--- What to produce ---
Reproduce precisely the lines of the listing below, starting with the line that contains "K is a subgroup" and stopping after the line that contains "tensor g. The"; include nothing else.

--- Given records ---
* * * * * * *

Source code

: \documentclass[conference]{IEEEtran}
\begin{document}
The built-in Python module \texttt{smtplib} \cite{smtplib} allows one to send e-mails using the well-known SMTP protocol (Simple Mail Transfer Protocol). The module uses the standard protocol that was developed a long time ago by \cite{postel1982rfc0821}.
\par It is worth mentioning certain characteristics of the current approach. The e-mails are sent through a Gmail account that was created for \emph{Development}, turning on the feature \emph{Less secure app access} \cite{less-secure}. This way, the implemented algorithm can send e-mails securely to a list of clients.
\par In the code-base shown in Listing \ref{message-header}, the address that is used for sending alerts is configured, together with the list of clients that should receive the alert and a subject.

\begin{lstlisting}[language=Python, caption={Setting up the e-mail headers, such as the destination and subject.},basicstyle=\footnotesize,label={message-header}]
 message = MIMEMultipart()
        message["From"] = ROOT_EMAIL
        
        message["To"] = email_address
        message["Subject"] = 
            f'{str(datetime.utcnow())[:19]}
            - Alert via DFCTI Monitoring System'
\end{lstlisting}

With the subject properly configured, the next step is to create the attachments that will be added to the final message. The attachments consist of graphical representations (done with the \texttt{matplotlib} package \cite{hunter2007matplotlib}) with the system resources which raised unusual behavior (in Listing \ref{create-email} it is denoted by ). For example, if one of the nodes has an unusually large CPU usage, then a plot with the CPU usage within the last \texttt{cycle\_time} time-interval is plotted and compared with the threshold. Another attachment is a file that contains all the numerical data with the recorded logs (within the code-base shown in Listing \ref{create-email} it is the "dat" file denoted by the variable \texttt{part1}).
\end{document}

* * * * * * *

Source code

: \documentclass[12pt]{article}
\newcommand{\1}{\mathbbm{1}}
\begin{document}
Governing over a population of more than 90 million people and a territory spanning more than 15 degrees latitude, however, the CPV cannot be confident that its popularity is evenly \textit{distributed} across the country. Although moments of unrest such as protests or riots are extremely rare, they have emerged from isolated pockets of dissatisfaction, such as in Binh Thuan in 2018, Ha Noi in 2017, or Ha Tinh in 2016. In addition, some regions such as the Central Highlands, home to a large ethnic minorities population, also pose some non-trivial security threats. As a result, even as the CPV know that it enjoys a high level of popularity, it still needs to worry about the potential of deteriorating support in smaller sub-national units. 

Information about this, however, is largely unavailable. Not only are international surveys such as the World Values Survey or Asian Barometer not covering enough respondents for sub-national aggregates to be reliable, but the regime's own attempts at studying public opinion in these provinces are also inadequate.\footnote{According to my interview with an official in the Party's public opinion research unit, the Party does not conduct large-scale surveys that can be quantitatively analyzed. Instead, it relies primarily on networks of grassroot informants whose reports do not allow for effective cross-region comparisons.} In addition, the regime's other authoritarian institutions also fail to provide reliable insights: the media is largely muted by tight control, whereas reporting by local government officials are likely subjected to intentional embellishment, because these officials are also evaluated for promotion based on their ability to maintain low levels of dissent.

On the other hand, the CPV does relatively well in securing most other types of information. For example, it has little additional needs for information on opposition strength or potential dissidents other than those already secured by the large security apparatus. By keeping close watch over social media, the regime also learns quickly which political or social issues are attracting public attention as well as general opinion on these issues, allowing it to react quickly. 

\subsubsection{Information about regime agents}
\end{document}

* * * * * * *

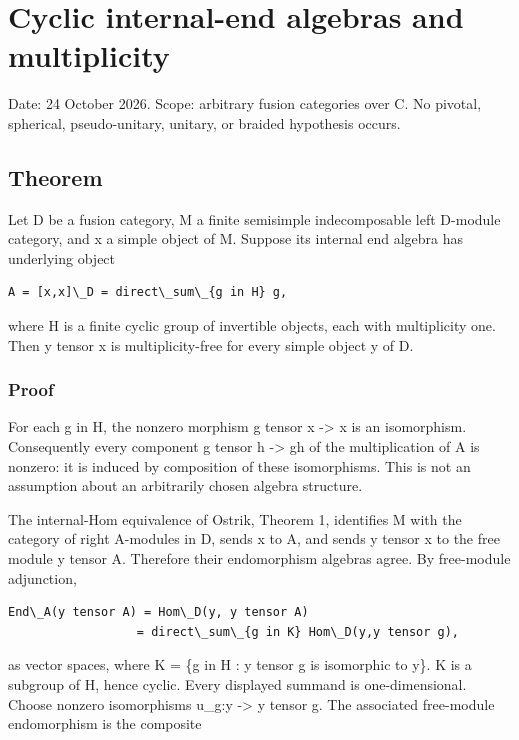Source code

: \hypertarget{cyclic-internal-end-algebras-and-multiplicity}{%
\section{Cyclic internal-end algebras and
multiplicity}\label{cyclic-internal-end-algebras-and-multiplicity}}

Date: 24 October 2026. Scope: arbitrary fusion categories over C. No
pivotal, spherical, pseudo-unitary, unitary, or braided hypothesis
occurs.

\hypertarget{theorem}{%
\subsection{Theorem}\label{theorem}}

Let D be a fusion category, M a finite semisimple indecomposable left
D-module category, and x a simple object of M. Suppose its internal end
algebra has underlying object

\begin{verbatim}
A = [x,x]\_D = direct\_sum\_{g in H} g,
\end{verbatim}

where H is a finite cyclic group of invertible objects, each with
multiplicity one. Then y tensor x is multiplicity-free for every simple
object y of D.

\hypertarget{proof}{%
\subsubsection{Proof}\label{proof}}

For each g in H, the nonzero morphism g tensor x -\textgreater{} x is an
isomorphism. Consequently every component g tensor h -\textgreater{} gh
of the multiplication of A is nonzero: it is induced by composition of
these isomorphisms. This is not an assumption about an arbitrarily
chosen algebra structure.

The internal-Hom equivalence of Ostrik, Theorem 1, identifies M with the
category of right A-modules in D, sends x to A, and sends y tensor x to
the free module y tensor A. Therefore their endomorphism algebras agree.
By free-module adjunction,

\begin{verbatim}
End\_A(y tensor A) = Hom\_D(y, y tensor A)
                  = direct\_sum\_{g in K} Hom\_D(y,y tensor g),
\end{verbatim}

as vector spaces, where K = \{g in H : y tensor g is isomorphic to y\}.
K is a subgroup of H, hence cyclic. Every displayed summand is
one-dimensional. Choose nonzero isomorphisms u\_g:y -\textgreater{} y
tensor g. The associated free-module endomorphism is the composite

* * * * * * *

--- Task response ---
K is a subgroup of H, hence cyclic. Every displayed summand is
one-dimensional. Choose nonzero isomorphisms u\_g:y -\textgreater{} y
tensor g. The associated free-module endomorphism is the composite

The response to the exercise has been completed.